__Material for this task__.
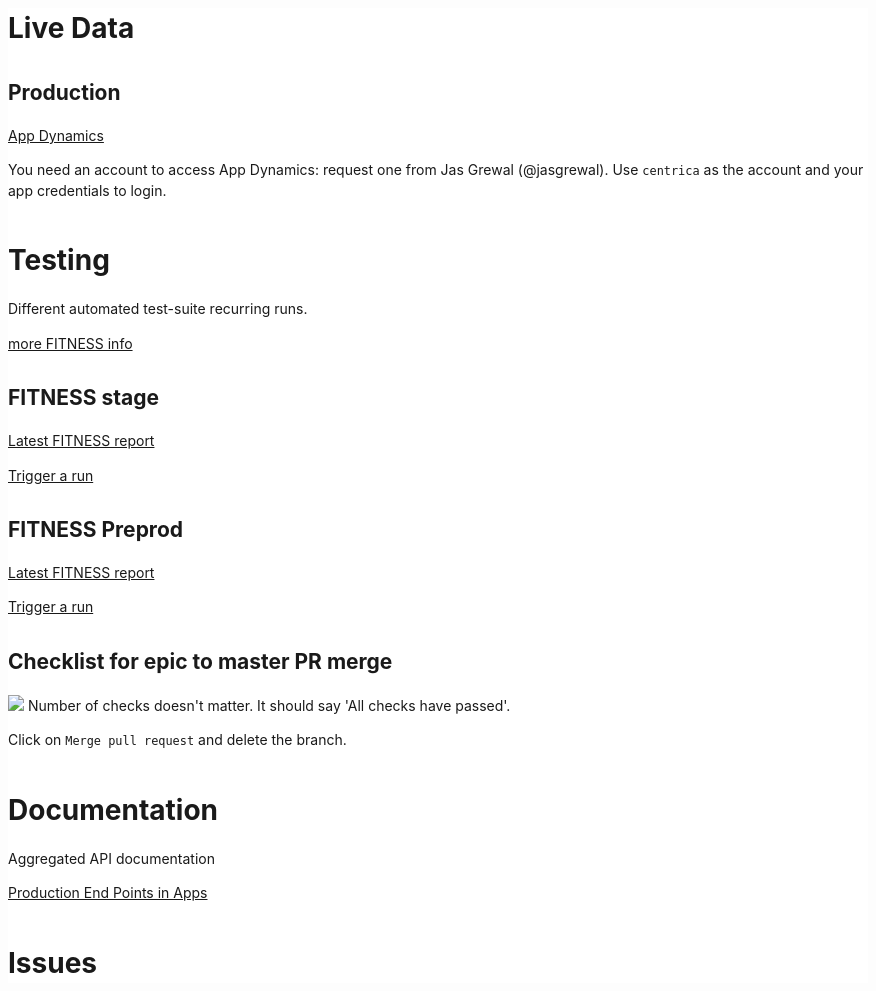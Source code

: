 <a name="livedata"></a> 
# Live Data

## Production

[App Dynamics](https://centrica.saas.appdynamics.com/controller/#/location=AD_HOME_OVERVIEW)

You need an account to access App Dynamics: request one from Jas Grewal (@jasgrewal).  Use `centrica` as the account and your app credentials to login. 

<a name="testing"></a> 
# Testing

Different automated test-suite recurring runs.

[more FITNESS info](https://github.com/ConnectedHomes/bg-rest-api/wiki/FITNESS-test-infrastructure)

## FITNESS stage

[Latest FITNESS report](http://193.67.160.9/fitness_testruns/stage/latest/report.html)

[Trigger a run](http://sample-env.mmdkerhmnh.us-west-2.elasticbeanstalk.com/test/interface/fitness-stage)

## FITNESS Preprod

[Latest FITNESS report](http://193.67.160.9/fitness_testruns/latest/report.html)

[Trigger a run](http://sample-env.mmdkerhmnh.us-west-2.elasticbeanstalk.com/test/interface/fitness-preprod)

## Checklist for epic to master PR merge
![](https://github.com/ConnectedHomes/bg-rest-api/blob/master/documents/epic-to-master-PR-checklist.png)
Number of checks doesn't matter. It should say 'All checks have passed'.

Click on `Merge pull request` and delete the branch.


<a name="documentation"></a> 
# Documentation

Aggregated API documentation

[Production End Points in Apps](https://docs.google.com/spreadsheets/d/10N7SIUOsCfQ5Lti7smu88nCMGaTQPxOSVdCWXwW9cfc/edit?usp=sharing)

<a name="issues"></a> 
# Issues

__What is required__. Beginning with the first line of the records above, extract each line exactly through the line that holds "## FITNESS stage", both ends included. Omit pictures.

__Written solution__.
Source code

: <a name="livedata"></a> 
# Live Data

## Production

[App Dynamics](https://centrica.saas.appdynamics.com/controller/#/location=AD_HOME_OVERVIEW)

You need an account to access App Dynamics: request one from Jas Grewal (@jasgrewal).  Use `centrica` as the account and your app credentials to login. 

<a name="testing"></a> 
# Testing

Different automated test-suite recurring runs.

[more FITNESS info](https://github.com/ConnectedHomes/bg-rest-api/wiki/FITNESS-test-infrastructure)

## FITNESS stage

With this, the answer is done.